In the 1920s, physicists realized that to probe systems smaller than an atom (roughly 10-10 meters in radius), the fundamental relation for probability wavelength, λ = h/p, required the ability to give electrons and protons a kinetic energy of an MeV or far more using a technology that would allow increases essentially without practical limit. In 1930, two types of accelerators were devised that became the standard accelerators in nuclear and particle physics. One was the cyclotron, invented by Ernest Lawrence, which has become the most common of all particle accelerators at the present time. The other was the Van de Graaff accelerator, which was the mainstay and workhorse of all nuclear physics research from 1945 until roughly 1980. Many other types of particle accelerators have been developed over the years, but they all fall into two general classes, (1) Electrostatic accelerators, which use a static potential difference to accelerate charged particles, and (2) Electromagnetic accelerators, which use rapidly changing electromagnetic fields to pump kinetic energy into charged particles at a steady rate. All very-high-energy accelerators are electromagnetic in operation.
The most important advance over the
cyclotron was the syncrotron,
which used a steadily increasing magnetic field to keep the
particles in the same circular path while their kinetic energy
and momentum increased, allowing them to be continuously
accelerated by the electromagnetic fields. All the largest
particle accelerators on earth use the synchrotron principle.
The largest such accelerator is the Large
Hadron
Collider in Europe. The LHC consists of a 27-kilometer
ring of superconducting magnets with a number of accelerating
structures to boost the energy of the particles along the
way. The LHC accelerates protons to a kinetic energy of 6.8 TeV, providing 13.6 TeV energy in
head-on collisions.
Historically, many of the most important accelerators have been linear rather than circular. Probably the most important was SLAC, which could accelerate electrons up to 50 GeV, and is about 3.2 kilometers long. It was this facility that used deep inelastic electron scattering to observe quarks and gluons inside the proton, and also to discover the most massive quarks.

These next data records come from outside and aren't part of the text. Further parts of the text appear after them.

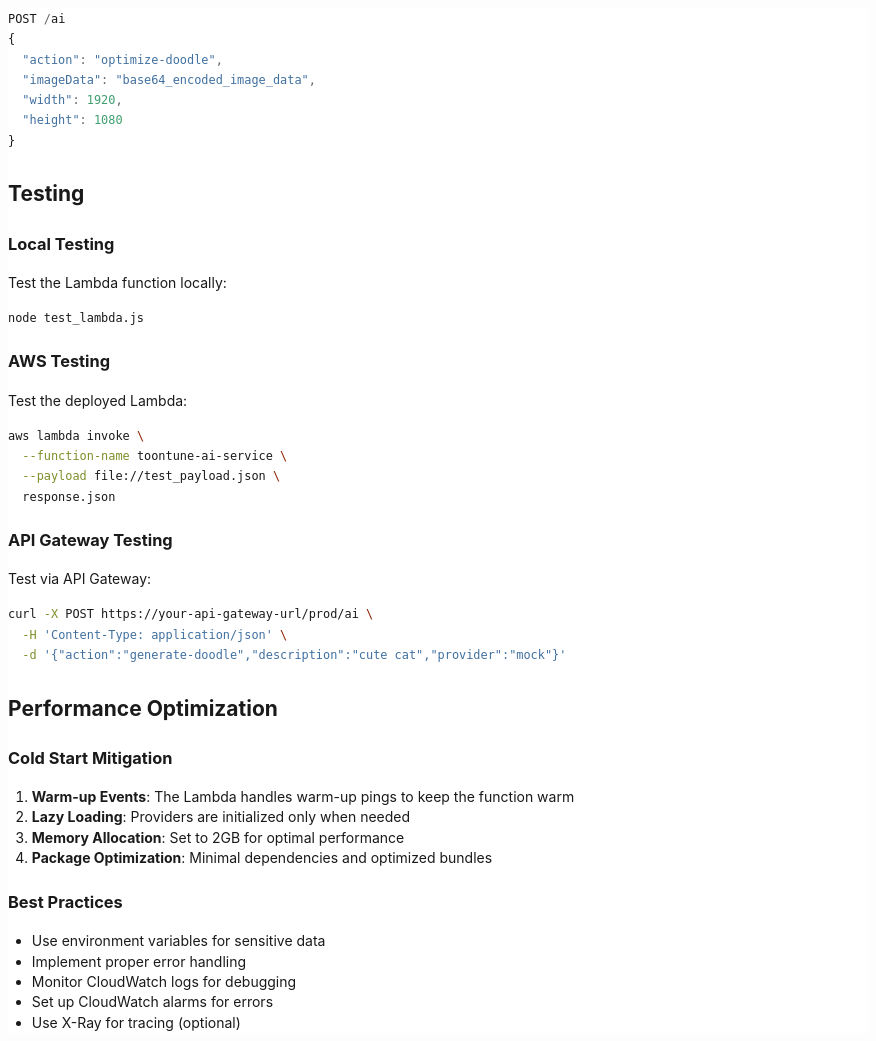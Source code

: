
 ```javascript
POST /ai
{
  "action": "optimize-doodle",
  "imageData": "base64_encoded_image_data",
  "width": 1920,
  "height": 1080
}
```

## Testing

### Local Testing

Test the Lambda function locally:

```bash
node test_lambda.js
```

### AWS Testing

Test the deployed Lambda:

```bash
aws lambda invoke \
  --function-name toontune-ai-service \
  --payload file://test_payload.json \
  response.json
```

### API Gateway Testing

Test via API Gateway:

```bash
curl -X POST https://your-api-gateway-url/prod/ai \
  -H 'Content-Type: application/json' \
  -d '{"action":"generate-doodle","description":"cute cat","provider":"mock"}'
```

## Performance Optimization

### Cold Start Mitigation

1. **Warm-up Events**: The Lambda handles warm-up pings to keep the function warm
2. **Lazy Loading**: Providers are initialized only when needed
3. **Memory Allocation**: Set to 2GB for optimal performance
4. **Package Optimization**: Minimal dependencies and optimized bundles

### Best Practices

- Use environment variables for sensitive data
- Implement proper error handling
- Monitor CloudWatch logs for debugging
- Set up CloudWatch alarms for errors
- Use X-Ray for tracing (optional)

Remember that the force a constant magnetic field exerts on a moving charge q is given by q(v ×B), so it is perpendicular to v and cannot do work... cannot change the kinetic energy of the charged particle.
Since the force (red) is perpendicular to the velocity (black), a charged particle in a constant magnetic field moves in a circle with constant speed. The magnetic force is a centripetal force in such a case. The radius of the circle depends on the speed of the particle. The acceleration a = v2/r. |
The operating principle of the cyclotron. A magnetic field keeps the charged particles moving in a circle, while a potential difference is maintained between the two separate pieces of the accelerator, varying with time such that as the particles cross the gap, the electric field is always accelerating them. |
Synchrotrons use the same accelerating systems as linear accelerators, but in addition they have a complex magnetic system to bend the beam in a circle, and most importantly, to keep the radius of the circle the same, no matter how the kinetic energy of the particles increases... which is accomplished by increasing the magnetic field bending the beam to compensate for the increased speed of the particles. All high energy accelerators used for particle physics research are synchrotons, and furthermore they create colliding beams; that is, the particle beam is split into two, which travel in opposite directions around the circular path, and are allowed to collide at special points around the ring. This approach is vital because it doubles the energy of the collision, so that an accelerator which can accelerate particles to, say, 5 TeV can bring 10 TeV into the center-of-momentum system of the collision!
If β is low, the beam is narrower, "squeezed". If β is high, the beam is wide and straight. |
See example 4-25 in the text. Relativity demands an extreme penalty for doing things in the lab frame. In the lab system, almost all the energy goes into the recoil of the initially stationary target particle. |
A linear accelerator used for cancer therapy |
Earnest Lawrence at the controls of a large cyclotron |
A hospital cyclotron used to prepare short-lived isotopes for medical diagnostics. |
There are currently more than 30,000 accelerators in operation around the world. Almost all of them are cyclotrons or synchrotrons. Both types of accelerators have almost endless technological and medical uses.
Many sea animals ride the wake of
boats... the wake, a shock wave created because the speed of the
boat is greater than the speed of surface wave propagation,
travels with the speed of the boat, so a sea animal that stays
in the wake is carried along by the boat with no effort.
Physicists have wondered since the 1970s if it was possible to
send a sharp laser pulse through a plasma, creating a wake in
the plasma that moves at almost the speed of light, into which
one could somehow inject charged particles, which would then be
brought to near the speed of light within a very short distance.
Despite many years of effort, it is only very recently that any
progress has been made in this quest! Don't get your hopes
up, because while such accelerators could be just a few feet
long instead of miles long, they require the most powerful
lasers in existence to create the wake!